Prime Minister Shinzo Abe and Chinese Premier Li Keqiang were set to further commit their countries to improving relations in their talks in Manila on Monday.

Their meeting comes on the heels of talks between Abe and Chinese President Xi Jinping on the sidelines of the Asia-Pacific Economic Cooperation forum in Vietnam on Saturday, in which they agreed to make a “new start” on bilateral ties that have often been strained by territorial and historical grievances.

Abe’s unprecedented meetings with both Xi and Li in such a short period of time is a sign of improving relations.

In their third sit-down meeting since Li became premier in 2013, he and Abe are expected to build on the progress made at the Vietnam meeting, possibly with an extra focus on economic ties given Li’s role in China.

Earlier on the day, Abe, U.S. President Donald Trump and Australian Prime Minister Malcolm Turnbull agreed in Manila to maximize pressure on North Korea in light of its nuclear and ballistic missile development program.

According to the Foreign Ministry in Tokyo, the leaders “affirmed their ongoing close coordination based on their shared understanding of the importance of using every possible means to raise pressure on North Korea to the maximum possible extent, including by fully enforcing U.N. Security Council resolutions.”

More broadly, the leaders confirmed in their first sit-down trilateral meeting since November 2014 “the unshakable bonds of the Japan-U.S.-Australia (relationship), in order to lead (efforts) to ensure regional peace and prosperity,” the Foreign Ministry said.

At the outset of the meeting on the sidelines of the Association of Southeast Asian Nations summit, Abe called the North Korea issue “the immediate challenge facing our three countries, which share fundamental values and strategic interests.”

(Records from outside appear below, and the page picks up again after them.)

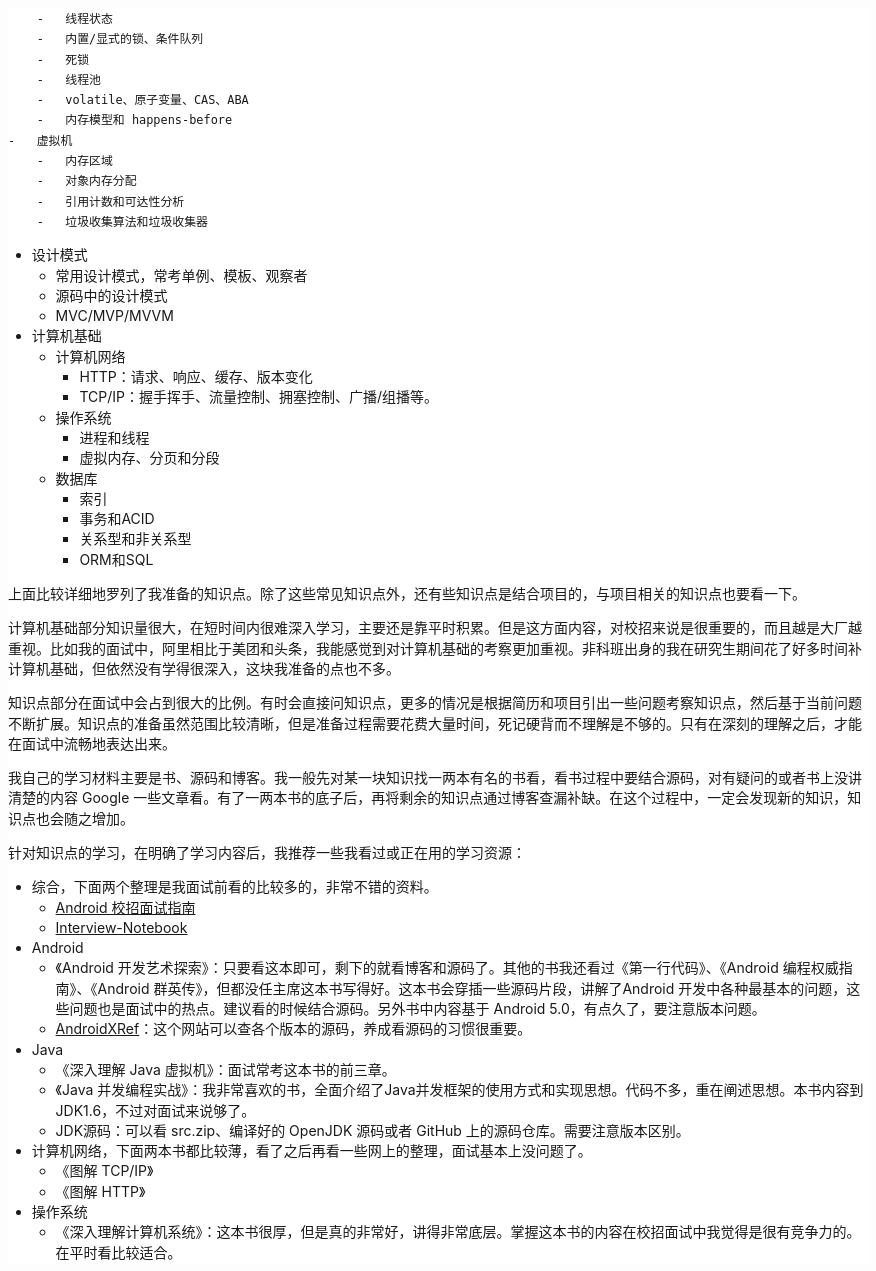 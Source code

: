        -   线程状态
        -   内置/显式的锁、条件队列
        -   死锁
        -   线程池
        -   volatile、原子变量、CAS、ABA
        -   内存模型和 happens-before
    -   虚拟机
        -   内存区域
        -   对象内存分配
        -   引用计数和可达性分析
        -   垃圾收集算法和垃圾收集器
-   设计模式
    -   常用设计模式，常考单例、模板、观察者
    -   源码中的设计模式
    -   MVC/MVP/MVVM
-   计算机基础
    -   计算机网络
        -   HTTP：请求、响应、缓存、版本变化
        -   TCP/IP：握手挥手、流量控制、拥塞控制、广播/组播等。
    -   操作系统
        -   进程和线程
        -   虚拟内存、分页和分段
    -   数据库
        -   索引
        -   事务和ACID
        -   关系型和非关系型
        -   ORM和SQL

上面比较详细地罗列了我准备的知识点。除了这些常见知识点外，还有些知识点是结合项目的，与项目相关的知识点也要看一下。

计算机基础部分知识量很大，在短时间内很难深入学习，主要还是靠平时积累。但是这方面内容，对校招来说是很重要的，而且越是大厂越重视。比如我的面试中，阿里相比于美团和头条，我能感觉到对计算机基础的考察更加重视。非科班出身的我在研究生期间花了好多时间补计算机基础，但依然没有学得很深入，这块我准备的点也不多。

知识点部分在面试中会占到很大的比例。有时会直接问知识点，更多的情况是根据简历和项目引出一些问题考察知识点，然后基于当前问题不断扩展。知识点的准备虽然范围比较清晰，但是准备过程需要花费大量时间，死记硬背而不理解是不够的。只有在深刻的理解之后，才能在面试中流畅地表达出来。

我自己的学习材料主要是书、源码和博客。我一般先对某一块知识找一两本有名的书看，看书过程中要结合源码，对有疑问的或者书上没讲清楚的内容 Google 一些文章看。有了一两本书的底子后，再将剩余的知识点通过博客查漏补缺。在这个过程中，一定会发现新的知识，知识点也会随之增加。

针对知识点的学习，在明确了学习内容后，我推荐一些我看过或正在用的学习资源：

-   综合，下面两个整理是我面试前看的比较多的，非常不错的资料。
    -   [Android 校招面试指南](https://legacy.gitbook.com/book/lrh1993/android_interview_guide/details)
    -   [Interview-Notebook](https://github.com/CyC2018/Interview-Notebook)
-   Android
    -   《Android 开发艺术探索》：只要看这本即可，剩下的就看博客和源码了。其他的书我还看过《第一行代码》、《Android 编程权威指南》、《Android 群英传》，但都没任主席这本书写得好。这本书会穿插一些源码片段，讲解了Android 开发中各种最基本的问题，这些问题也是面试中的热点。建议看的时候结合源码。另外书中内容基于 Android 5.0，有点久了，要注意版本问题。
    -   [AndroidXRef](http://androidxref.com/)：这个网站可以查各个版本的源码，养成看源码的习惯很重要。
-   Java
    -   《深入理解 Java 虚拟机》：面试常考这本书的前三章。
    -   《Java 并发编程实战》：我非常喜欢的书，全面介绍了Java并发框架的使用方式和实现思想。代码不多，重在阐述思想。本书内容到 JDK1.6，不过对面试来说够了。
    -   JDK源码：可以看 src.zip、编译好的 OpenJDK 源码或者 GitHub 上的源码仓库。需要注意版本区别。
-   计算机网络，下面两本书都比较薄，看了之后再看一些网上的整理，面试基本上没问题了。
    -   《图解 TCP/IP》
    -   《图解 HTTP》
-   操作系统
    -   《深入理解计算机系统》：这本书很厚，但是真的非常好，讲得非常底层。掌握这本书的内容在校招面试中我觉得是很有竞争力的。在平时看比较适合。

Turnbull said the three countries share “the same values and the same focus in ensuring that the North Korean regime comes to its senses and stops its reckless provocation of threats of conflict in our region.”

On Sunday in Manila, diplomats from Japan, Australia, India and the United States discussed a “free and open” Indo-Pacific order and agreed to work together based on their shared values.

Abe has previously advocated a “security diamond” formed by the four countries to safeguard the Indo-Pacific region, taking indirect aim at China’s rising influence.